Above: The artwork of Tanja Softić is the inspiration for music major Abbey Shirey’s new composition. (Image courtesy of the Halsey Institute of Contemporary Art)


What inspires a writer, a musician or a dancer? Some seek inspiration in nature. Others are inspired by places and people. This semester, English, dance and music students were tasked with seeking inspiration from the Halsey Institute of Contemporary Art’s exhibition Dis/placements: Revisitations of Home, a virtual exhibition featuring 10 artists whose work deals with issues of displacement from their homeland.

Halsey associate director Lizz Biswell ’08 says the staff wanted the Dis/placements exhibition to function as a multifaceted digital humanities project. Each artist, whose work had previously been shown at the Halsey, was paired with a writer from the community who offered their response to the concept of home. Biswell and her team took the collaboration a step further by engaging students to create art based on the exhibition.

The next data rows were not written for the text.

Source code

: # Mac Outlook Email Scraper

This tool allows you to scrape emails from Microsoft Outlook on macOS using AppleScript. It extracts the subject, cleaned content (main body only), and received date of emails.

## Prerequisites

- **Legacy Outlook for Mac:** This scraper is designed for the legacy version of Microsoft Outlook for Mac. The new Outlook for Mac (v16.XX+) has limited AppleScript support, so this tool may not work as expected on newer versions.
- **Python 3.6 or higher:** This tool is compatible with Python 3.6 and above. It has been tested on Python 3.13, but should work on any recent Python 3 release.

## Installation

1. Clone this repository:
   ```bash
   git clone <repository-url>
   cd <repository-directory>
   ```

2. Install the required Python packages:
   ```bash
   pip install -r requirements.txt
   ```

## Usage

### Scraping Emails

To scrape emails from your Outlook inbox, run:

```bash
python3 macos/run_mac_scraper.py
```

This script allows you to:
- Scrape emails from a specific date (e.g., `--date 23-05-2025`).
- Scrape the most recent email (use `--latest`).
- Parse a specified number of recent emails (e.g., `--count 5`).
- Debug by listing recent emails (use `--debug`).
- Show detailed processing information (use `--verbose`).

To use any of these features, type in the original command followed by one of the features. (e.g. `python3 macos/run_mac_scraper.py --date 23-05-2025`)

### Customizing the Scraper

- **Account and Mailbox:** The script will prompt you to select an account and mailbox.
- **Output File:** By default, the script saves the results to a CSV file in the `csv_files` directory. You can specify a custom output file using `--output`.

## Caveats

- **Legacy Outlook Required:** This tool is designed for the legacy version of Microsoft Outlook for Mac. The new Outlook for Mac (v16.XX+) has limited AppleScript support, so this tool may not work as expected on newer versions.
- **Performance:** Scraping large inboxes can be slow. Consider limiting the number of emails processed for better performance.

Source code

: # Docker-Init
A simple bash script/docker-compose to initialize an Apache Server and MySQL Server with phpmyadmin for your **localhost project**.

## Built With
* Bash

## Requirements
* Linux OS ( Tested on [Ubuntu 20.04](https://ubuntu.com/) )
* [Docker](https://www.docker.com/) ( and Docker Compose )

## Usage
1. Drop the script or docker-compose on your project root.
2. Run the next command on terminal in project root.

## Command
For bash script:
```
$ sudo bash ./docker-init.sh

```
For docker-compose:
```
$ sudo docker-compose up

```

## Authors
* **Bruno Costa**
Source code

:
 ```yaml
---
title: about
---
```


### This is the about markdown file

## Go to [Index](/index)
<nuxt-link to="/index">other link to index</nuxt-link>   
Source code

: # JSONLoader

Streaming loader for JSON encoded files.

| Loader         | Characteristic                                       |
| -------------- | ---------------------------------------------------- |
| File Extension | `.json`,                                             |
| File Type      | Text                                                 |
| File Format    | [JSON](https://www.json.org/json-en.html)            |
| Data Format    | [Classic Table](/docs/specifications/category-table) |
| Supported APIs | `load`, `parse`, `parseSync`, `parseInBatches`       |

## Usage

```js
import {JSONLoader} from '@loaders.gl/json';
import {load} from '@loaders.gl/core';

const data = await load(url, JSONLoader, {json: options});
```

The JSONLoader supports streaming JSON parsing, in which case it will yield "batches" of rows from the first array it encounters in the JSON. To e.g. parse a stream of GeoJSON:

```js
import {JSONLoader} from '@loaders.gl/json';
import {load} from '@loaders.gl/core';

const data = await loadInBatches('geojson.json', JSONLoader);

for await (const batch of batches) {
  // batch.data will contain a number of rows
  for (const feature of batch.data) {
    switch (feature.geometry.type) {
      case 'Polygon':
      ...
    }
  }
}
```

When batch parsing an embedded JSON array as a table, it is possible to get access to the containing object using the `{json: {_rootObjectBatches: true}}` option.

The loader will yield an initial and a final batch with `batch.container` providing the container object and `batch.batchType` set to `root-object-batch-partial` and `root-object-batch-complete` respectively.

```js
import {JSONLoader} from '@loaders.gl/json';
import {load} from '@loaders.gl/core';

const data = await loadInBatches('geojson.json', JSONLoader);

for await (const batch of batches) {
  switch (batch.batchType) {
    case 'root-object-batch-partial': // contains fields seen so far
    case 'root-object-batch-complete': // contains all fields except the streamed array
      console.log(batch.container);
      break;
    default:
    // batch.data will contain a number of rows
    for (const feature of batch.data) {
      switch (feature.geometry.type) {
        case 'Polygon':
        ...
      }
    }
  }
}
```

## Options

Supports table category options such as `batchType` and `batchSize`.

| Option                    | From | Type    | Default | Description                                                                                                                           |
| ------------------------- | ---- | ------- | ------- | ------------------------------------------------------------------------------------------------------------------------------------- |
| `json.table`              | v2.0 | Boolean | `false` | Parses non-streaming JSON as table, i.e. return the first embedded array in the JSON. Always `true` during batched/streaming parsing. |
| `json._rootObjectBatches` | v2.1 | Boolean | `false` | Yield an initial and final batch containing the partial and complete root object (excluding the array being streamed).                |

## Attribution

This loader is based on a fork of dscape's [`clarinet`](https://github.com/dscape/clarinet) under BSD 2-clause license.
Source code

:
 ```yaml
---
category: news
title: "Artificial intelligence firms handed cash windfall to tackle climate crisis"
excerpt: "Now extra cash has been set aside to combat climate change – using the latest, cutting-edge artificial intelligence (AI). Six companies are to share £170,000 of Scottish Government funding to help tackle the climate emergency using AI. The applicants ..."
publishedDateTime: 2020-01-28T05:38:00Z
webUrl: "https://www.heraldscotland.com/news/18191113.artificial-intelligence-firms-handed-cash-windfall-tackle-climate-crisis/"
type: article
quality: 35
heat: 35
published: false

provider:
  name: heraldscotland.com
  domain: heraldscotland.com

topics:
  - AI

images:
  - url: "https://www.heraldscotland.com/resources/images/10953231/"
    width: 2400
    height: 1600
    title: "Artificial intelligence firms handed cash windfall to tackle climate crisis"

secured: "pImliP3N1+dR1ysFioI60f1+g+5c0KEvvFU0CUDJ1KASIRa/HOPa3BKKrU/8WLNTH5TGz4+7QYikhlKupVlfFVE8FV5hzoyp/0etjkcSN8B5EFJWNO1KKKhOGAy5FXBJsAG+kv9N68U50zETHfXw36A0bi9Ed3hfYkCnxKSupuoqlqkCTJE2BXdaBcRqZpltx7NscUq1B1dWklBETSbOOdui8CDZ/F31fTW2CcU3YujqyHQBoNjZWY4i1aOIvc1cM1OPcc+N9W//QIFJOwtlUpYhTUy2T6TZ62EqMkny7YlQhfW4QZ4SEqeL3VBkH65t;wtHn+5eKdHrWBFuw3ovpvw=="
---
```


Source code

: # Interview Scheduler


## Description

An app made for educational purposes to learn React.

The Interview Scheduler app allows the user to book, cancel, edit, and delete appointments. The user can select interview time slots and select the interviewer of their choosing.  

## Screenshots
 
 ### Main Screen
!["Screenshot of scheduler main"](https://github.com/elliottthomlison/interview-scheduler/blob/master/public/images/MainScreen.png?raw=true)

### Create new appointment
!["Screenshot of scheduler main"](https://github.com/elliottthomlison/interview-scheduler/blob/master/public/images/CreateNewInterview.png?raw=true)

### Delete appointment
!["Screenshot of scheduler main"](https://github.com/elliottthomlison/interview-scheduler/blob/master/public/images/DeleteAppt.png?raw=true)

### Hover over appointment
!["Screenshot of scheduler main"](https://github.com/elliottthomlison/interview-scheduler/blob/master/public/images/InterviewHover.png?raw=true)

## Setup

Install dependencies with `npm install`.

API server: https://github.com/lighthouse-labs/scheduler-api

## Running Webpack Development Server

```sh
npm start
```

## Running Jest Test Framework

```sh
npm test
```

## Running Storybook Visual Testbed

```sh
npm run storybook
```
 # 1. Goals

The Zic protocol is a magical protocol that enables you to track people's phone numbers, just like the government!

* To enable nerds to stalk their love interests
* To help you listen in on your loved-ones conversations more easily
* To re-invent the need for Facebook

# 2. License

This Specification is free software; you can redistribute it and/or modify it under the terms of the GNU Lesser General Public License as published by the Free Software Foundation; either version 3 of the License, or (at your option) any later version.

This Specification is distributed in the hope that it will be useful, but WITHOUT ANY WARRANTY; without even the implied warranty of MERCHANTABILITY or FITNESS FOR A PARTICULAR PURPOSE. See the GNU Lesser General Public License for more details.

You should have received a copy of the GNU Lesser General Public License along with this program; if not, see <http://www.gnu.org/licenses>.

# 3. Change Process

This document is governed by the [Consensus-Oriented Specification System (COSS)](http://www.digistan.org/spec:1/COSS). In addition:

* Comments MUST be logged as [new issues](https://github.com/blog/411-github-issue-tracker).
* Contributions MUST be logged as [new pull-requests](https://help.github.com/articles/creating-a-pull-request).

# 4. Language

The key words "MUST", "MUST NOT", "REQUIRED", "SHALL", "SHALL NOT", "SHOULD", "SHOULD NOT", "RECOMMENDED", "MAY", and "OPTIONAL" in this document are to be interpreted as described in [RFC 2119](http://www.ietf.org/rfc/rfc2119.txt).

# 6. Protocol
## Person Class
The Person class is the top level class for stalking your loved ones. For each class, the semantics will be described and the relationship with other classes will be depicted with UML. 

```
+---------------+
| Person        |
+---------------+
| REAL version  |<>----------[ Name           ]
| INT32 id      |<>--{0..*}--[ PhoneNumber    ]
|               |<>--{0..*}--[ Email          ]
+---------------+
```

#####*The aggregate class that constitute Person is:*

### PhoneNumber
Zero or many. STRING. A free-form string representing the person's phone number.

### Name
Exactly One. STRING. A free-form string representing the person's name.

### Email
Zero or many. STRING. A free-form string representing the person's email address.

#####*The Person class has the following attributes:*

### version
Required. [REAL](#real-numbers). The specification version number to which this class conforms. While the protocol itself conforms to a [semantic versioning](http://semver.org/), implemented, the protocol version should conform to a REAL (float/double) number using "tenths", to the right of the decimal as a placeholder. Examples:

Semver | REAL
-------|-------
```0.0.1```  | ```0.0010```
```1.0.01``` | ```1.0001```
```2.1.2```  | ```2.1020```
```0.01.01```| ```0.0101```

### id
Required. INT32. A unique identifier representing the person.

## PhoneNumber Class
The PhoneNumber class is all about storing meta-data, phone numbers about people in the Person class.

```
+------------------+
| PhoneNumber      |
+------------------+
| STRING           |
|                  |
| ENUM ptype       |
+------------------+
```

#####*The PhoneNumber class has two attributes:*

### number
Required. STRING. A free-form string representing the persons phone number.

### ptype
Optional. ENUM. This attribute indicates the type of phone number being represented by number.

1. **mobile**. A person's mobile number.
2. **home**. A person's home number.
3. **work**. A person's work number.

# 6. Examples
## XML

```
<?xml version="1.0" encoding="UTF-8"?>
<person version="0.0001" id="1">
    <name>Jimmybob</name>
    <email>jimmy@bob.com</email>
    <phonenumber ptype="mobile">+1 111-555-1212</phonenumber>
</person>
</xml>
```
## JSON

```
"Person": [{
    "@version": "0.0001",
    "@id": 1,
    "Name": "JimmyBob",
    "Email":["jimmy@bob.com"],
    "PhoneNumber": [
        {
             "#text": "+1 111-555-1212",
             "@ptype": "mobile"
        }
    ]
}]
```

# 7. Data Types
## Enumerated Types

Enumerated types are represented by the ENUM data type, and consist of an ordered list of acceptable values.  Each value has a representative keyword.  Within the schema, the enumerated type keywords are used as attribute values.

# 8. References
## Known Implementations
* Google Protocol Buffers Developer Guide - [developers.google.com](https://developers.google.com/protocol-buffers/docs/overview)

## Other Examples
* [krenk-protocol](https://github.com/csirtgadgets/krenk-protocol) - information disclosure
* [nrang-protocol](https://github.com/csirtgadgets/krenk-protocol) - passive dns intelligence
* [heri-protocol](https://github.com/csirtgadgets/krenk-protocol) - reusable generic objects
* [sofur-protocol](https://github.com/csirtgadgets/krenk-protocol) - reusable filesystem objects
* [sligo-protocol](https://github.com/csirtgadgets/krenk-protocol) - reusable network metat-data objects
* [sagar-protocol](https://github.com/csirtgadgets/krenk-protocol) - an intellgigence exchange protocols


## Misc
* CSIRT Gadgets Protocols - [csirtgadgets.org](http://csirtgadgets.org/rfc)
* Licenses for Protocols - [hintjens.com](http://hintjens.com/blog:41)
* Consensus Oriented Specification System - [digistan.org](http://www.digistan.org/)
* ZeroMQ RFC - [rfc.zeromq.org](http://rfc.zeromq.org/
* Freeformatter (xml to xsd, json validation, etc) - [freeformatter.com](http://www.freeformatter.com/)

“By pairing the artists with writers, we’re able to offer another lens through which to consider the art in the exhibition. The more voices we could bring to the exhibition, the better,” says Biswell, referring to the student projects. “We wanted to find a way to build community via the online exhibition in the same ways that we do with our regular exhibitions. The Halsey Institute is thrilled to continue to act as a laboratory for creative thinking for the College community.”

Yiorgos Vassilandonakis, associate professor of music theory and composition, selected five students to create short musical compositions in response to the artwork. He says the essence of compositional training is about solving problems and the job of the artist is to figure out what they can do with what they have.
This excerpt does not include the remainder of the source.